Consider the rise of “vibe coding.” This is where a developer describes an outcome, and an AI system writes the code. It sounds efficient, but where’s the governance checkpoint? How do we verify that the AI-generated code adheres to security standards or complies with internal policies? What if the output violates a regulatory boundary? In many industries, regulation prohibits deployment of unvalidated code. Yet AI may soon bypass those controls without malice, simply by being too fast and too smart.
The Human Identity Vs. The Autonomous Agent
Historically, identity governance has focused on people. We authenticate users, assign them roles and review their access. But the future isn’t just about humans logging in. It’s about bots, scripts, services and agents operating independently.
This shift changes everything. Autonomous agents don’t sign Acceptable Use Policies. They don’t attend cybersecurity awareness training. They certainly don’t raise their hand when something seems off.
Imagine a collection of AI agents, each responsible for a micro-task in a process, like auditing invoices, generating reports and approving expenses. Individually, they might operate safely. But what happens when an agent misinterprets a signal or acts out of scope? Who’s accountable? How do we even know which agent took the action?
We’re already seeing this challenge play out in regulated environments. Take AI-generated investment advice, or AI-assisted navigation on autonomous ships. If the AI makes a bad decision, who is held accountable? We can’t put the algorithm on the witness stand. Identity governance will need to evolve to attribute actions not just to people, but to complex, distributed systems of non-human actors.
Beyond Access: Context, Intention And Accountability
The identity conversation must move beyond “who has access” to “who took action” and “why.” This requires deeper context than most governance systems can currently provide.

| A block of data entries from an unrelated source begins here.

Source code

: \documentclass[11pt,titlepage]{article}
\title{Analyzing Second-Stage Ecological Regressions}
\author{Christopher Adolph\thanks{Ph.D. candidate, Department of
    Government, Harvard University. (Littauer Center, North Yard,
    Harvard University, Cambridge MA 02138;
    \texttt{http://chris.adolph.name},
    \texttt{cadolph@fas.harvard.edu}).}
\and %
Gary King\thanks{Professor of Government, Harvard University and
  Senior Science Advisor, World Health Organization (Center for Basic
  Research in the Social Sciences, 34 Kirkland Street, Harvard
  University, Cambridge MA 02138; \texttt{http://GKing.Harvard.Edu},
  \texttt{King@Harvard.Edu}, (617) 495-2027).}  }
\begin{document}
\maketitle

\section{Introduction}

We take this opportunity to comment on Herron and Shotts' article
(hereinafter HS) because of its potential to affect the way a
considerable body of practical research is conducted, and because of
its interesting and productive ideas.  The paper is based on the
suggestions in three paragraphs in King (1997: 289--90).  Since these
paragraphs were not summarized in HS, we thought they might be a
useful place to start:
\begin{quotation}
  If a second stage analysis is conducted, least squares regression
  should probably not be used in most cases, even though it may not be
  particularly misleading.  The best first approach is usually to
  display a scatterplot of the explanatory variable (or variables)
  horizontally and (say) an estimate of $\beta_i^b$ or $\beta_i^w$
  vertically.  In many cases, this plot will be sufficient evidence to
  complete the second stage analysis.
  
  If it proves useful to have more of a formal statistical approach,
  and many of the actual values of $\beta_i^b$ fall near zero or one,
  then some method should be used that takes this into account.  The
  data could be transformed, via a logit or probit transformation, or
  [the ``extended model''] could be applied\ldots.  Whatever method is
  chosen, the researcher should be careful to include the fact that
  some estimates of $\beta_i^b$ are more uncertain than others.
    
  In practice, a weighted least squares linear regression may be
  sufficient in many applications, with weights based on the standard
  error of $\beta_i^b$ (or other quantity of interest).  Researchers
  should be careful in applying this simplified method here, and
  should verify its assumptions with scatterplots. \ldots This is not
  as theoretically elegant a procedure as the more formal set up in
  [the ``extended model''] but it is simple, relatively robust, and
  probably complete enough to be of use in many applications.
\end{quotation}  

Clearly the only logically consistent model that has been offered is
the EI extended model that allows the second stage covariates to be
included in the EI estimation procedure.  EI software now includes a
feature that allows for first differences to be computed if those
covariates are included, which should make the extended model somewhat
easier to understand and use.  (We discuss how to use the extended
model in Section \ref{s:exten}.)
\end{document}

In a future where AI acts on behalf of users or operates autonomously, we need ways to:
- Attribute actions to both human and non-human identities.
- Track the decision making logic behind those actions.
- Evaluate outcomes against policy and ethical standards.
This isn’t just about logs or audit trails. It’s about embedding accountability into the architecture of autonomous systems.
Adapting Governance For The Next Generation
So how do we evolve identity governance to meet these emerging challenges?
Build Governance For Velocity
Governance processes must become as dynamic as the environments they oversee. That means integrating regular validation, automated policy enforcement and continuous access reviews into the development and deployment lifecycle.
Model Identity With Digital Twins
Digital twins of identity systems allow organizations to simulate and assess access and action pathways without impacting production. In the context of AI and agentic systems, they provide a critical sandbox for analyzing the behaviour and outcomes of autonomous agents.
Map Relationships With Knowledge Graphs
Knowledge graphs help trace the web of connections between users, agents, systems and actions. This is essential in environments where a single event may involve multiple actors, some of whom are human, some not. Governance needs this visibility to ensure that accountability isn’t lost in complexity.
Govern The Bots Like People
Non-human identities need the same scrutiny as human ones: unique IDs, roles, lifecycle management and policy alignment. If a bot is writing code or accessing sensitive data, it should be governed, monitored and audited accordingly.
Collaborate Across Disciplines
Future-ready identity governance won’t just be a job for security or IT. It requires input from legal, compliance, ethics and AI teams. Because when agents act autonomously, the question isn’t just “Can they do this?” but “Should they?”
A Governance Model That Sees The Future Coming
The future of identity governance lies in anticipation, not reaction. We can’t wait for regulations to catch up. We need to proactively design systems that account for emerging threats, technologies and ways of working.
This means letting go of the idea that governance can be fully static, centralized or manually enforced. Instead, we need distributed, intelligent governance models that adapt and scale alongside our systems.
As we stand on the edge of the next technological wave, one thing is clear: Identity governance won’t just be about controlling access. It will be about understanding agency, ensuring accountability and securing trust in a world where not every actor is human, but every action still matters.